---------- Data records ----------
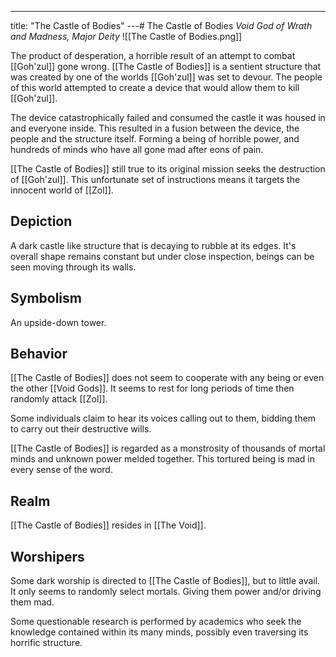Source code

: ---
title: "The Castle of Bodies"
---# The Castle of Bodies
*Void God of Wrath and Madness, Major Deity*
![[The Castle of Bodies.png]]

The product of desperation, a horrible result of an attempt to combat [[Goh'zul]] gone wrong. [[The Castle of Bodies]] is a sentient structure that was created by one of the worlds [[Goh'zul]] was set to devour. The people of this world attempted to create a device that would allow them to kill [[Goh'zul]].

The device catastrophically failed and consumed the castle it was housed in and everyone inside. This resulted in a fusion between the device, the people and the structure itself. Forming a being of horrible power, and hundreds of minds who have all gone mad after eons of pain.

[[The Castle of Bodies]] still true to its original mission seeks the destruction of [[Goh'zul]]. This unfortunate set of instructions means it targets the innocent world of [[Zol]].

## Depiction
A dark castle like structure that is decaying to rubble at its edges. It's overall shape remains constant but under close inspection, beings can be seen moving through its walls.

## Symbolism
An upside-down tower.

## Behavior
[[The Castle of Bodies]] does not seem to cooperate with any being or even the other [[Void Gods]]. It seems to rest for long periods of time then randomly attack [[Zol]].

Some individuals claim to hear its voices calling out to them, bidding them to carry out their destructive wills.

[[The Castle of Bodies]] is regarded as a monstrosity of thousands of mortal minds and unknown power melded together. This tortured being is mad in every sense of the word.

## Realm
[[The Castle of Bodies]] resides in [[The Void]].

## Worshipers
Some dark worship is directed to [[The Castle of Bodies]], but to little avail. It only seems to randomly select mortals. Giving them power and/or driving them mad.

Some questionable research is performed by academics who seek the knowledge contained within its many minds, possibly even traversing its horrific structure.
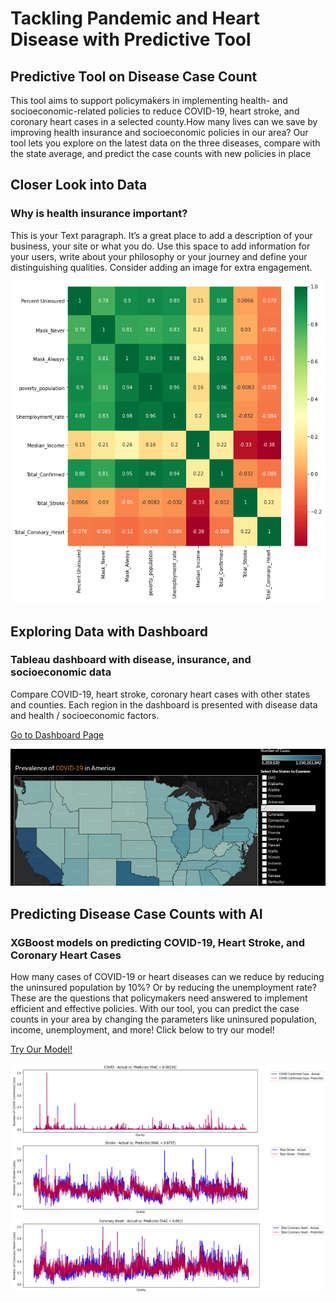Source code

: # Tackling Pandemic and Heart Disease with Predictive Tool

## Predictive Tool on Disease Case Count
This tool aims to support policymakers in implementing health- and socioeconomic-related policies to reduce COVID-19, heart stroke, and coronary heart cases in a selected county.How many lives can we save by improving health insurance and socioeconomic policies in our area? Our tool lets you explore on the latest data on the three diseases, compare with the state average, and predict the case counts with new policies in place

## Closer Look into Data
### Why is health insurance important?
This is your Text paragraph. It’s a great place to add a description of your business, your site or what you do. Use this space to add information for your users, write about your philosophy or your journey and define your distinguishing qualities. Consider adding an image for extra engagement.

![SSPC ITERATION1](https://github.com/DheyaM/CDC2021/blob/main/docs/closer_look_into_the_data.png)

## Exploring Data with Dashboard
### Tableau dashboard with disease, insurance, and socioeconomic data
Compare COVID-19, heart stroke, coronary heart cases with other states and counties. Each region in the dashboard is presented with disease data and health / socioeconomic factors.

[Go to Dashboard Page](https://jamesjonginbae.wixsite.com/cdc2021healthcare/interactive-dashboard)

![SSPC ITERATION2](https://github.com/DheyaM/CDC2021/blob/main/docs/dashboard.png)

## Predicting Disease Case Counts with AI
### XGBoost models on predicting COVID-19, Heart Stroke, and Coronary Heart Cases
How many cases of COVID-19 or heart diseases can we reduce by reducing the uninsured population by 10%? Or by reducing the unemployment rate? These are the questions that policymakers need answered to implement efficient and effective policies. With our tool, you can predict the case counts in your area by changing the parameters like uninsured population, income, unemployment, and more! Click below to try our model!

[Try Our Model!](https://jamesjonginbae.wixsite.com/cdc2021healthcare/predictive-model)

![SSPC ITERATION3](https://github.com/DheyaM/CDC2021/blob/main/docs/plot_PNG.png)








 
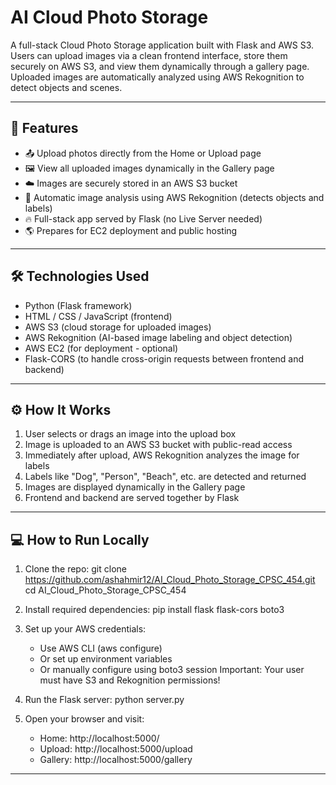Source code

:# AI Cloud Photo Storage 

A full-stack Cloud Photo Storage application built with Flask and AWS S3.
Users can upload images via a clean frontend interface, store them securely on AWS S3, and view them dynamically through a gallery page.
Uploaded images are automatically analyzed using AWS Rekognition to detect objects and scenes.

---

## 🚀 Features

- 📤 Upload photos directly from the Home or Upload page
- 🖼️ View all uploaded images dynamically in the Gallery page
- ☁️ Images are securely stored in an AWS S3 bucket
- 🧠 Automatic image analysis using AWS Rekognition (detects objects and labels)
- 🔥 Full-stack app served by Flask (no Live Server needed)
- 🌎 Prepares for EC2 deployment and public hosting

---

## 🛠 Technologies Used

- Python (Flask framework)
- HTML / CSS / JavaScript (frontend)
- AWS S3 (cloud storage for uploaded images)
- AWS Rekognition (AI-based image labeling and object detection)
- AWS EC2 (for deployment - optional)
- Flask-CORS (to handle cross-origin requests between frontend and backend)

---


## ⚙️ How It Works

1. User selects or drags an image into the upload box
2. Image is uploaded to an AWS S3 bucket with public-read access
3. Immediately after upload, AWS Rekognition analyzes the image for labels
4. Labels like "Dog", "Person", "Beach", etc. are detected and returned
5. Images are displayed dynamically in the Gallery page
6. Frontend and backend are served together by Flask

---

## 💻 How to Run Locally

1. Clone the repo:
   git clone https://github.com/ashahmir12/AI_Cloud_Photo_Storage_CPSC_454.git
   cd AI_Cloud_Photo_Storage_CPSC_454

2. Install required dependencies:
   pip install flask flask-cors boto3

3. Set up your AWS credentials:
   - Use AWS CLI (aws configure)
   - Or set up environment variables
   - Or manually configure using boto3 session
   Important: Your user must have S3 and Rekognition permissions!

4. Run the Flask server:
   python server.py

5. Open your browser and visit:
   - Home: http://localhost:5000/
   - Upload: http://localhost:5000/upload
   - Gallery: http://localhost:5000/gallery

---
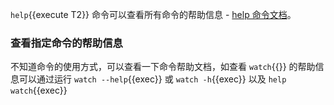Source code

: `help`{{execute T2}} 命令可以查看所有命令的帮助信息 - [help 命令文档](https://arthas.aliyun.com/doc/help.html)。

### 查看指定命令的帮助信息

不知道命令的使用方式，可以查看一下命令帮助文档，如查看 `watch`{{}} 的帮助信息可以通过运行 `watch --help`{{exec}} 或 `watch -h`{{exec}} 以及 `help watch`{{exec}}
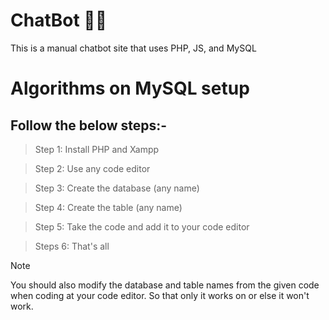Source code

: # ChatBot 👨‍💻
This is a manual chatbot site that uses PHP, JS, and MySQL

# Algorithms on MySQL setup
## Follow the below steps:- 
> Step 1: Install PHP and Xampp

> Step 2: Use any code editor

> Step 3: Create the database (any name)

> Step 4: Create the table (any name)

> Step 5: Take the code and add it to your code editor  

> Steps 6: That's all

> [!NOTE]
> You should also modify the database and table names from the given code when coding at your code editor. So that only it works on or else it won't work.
----------
---------- Data records ----------
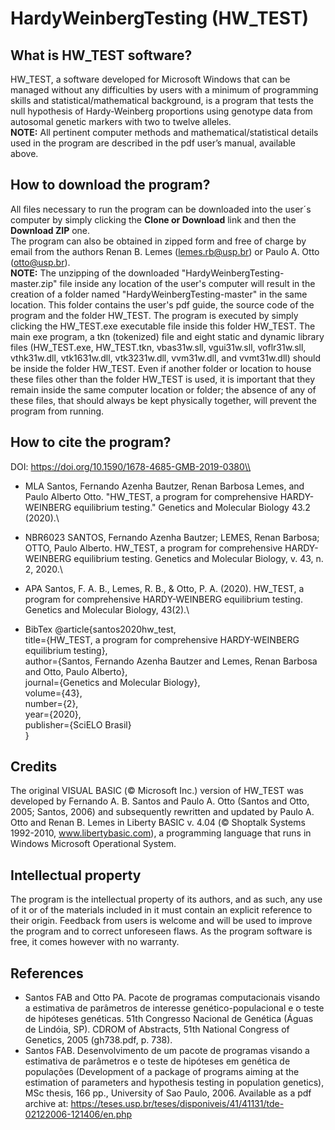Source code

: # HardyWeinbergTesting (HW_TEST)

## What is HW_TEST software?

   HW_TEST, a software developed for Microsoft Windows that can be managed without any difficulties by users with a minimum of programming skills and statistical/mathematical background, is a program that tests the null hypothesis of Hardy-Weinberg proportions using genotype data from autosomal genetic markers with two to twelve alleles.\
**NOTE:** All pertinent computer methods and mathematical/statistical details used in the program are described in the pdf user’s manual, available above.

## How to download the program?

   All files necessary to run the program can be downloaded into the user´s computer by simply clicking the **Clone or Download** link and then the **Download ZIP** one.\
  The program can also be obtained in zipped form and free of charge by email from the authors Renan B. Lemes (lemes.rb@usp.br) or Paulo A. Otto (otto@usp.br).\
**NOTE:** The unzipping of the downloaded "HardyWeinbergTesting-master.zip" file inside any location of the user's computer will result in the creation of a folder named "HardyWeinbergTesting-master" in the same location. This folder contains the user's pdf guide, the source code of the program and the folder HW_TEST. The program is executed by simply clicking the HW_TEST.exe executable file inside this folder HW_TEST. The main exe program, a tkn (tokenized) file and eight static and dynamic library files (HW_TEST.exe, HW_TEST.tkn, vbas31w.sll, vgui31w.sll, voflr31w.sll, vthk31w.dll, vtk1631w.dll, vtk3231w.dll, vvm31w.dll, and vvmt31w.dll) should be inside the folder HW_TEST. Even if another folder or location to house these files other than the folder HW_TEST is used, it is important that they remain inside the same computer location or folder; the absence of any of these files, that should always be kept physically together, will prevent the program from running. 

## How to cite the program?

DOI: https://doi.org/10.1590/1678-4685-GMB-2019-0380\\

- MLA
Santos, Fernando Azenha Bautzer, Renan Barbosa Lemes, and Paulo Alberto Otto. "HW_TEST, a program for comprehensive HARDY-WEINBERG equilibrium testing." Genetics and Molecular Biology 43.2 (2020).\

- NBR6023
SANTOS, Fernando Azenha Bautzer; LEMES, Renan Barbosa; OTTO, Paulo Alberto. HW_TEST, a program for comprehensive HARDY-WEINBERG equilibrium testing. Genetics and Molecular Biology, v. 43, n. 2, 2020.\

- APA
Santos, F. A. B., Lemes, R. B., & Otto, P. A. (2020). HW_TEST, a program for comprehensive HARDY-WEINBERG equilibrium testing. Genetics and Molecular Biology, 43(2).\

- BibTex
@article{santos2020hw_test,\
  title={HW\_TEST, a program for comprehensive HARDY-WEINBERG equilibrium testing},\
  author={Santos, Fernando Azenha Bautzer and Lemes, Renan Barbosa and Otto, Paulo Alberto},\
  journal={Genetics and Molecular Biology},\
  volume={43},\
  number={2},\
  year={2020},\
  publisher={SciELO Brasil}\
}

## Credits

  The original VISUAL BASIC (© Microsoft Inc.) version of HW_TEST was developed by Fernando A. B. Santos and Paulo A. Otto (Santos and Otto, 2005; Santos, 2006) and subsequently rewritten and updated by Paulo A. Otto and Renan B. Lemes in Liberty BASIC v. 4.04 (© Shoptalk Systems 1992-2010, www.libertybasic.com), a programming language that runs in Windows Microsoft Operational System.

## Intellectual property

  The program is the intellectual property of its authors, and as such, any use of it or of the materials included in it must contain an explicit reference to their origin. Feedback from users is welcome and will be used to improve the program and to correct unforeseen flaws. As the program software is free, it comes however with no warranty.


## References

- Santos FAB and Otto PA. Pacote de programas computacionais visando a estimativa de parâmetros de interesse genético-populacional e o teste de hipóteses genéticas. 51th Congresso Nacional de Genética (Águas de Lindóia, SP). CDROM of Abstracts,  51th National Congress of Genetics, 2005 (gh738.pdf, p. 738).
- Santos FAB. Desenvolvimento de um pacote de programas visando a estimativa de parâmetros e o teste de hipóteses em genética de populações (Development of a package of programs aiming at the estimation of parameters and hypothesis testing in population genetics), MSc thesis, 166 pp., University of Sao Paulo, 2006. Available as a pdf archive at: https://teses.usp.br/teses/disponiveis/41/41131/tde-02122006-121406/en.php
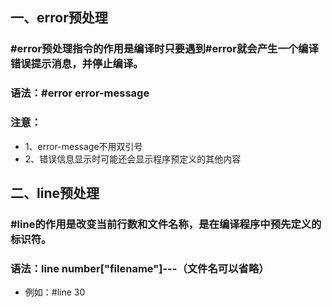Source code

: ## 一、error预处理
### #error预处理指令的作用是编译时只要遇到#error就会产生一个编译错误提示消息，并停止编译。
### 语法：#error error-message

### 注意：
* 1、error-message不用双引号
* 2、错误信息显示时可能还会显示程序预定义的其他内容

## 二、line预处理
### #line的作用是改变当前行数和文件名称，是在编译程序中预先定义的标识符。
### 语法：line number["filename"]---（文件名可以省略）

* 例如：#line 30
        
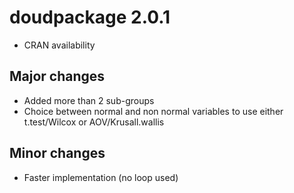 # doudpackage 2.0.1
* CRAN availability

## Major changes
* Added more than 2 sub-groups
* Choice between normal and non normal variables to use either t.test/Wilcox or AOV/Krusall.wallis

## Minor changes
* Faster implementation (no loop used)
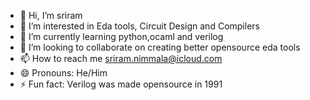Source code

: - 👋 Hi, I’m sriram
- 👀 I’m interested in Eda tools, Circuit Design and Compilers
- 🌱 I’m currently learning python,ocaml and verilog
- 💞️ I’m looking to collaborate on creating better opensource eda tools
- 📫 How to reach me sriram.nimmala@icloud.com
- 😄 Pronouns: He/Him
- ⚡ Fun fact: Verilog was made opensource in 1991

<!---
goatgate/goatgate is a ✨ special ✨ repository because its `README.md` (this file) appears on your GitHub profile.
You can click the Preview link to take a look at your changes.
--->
----------
---------- Data records ----------
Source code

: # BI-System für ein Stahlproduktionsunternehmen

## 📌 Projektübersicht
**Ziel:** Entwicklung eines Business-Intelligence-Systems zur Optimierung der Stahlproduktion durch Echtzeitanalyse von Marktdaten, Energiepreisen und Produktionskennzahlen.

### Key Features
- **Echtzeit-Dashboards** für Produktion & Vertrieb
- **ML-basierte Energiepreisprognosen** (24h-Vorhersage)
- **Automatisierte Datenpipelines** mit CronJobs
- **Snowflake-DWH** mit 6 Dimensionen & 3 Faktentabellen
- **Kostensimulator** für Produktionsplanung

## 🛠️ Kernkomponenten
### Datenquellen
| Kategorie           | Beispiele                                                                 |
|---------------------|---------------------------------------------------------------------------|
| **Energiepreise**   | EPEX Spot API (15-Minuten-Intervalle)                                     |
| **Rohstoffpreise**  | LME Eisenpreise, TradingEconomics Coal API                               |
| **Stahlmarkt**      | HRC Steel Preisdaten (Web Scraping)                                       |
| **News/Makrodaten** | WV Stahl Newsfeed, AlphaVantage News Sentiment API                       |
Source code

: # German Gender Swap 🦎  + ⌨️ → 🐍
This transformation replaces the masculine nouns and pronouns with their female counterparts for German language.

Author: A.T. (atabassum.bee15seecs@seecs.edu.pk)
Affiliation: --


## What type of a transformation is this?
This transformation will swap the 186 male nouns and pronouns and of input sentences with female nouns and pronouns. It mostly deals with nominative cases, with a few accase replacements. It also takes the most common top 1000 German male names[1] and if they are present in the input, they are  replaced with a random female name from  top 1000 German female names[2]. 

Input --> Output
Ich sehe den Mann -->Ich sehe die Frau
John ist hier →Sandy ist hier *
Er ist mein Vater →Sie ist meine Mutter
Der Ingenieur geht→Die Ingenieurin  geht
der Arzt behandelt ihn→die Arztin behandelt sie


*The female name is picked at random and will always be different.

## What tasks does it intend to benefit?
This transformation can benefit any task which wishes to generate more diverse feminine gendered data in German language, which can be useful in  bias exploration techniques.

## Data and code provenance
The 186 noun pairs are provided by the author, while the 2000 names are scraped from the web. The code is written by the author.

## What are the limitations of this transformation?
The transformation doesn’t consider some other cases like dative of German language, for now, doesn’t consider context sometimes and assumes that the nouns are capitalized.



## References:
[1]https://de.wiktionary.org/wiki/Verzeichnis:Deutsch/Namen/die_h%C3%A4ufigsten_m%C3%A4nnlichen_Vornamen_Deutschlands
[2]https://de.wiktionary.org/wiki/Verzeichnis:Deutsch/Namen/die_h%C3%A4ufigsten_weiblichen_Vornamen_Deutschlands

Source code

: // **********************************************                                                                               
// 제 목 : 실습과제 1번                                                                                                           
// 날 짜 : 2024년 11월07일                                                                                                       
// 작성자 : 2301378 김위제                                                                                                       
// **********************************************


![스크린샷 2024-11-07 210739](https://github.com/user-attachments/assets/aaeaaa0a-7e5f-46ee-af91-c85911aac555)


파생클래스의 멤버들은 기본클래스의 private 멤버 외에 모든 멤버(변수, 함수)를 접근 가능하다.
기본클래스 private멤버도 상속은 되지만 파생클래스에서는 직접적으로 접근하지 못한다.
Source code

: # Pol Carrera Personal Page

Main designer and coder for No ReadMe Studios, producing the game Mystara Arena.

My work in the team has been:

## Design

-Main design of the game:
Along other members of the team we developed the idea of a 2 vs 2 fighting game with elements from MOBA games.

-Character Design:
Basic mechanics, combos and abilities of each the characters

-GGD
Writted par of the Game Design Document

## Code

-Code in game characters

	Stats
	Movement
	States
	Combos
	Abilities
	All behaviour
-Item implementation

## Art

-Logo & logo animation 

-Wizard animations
----------
Could you set down, exactly as written, the lines above between the one holding "- HTML / CSS / JavaScript (frontend)" and the one holding "2. Image is", inclusive, and nothing more?

• Expected output
- HTML / CSS / JavaScript (frontend)
- AWS S3 (cloud storage for uploaded images)
- AWS Rekognition (AI-based image labeling and object detection)
- AWS EC2 (for deployment - optional)
- Flask-CORS (to handle cross-origin requests between frontend and backend)

---


## ⚙️ How It Works

1. User selects or drags an image into the upload box
2. Image is uploaded to an AWS S3 bucket with public-read access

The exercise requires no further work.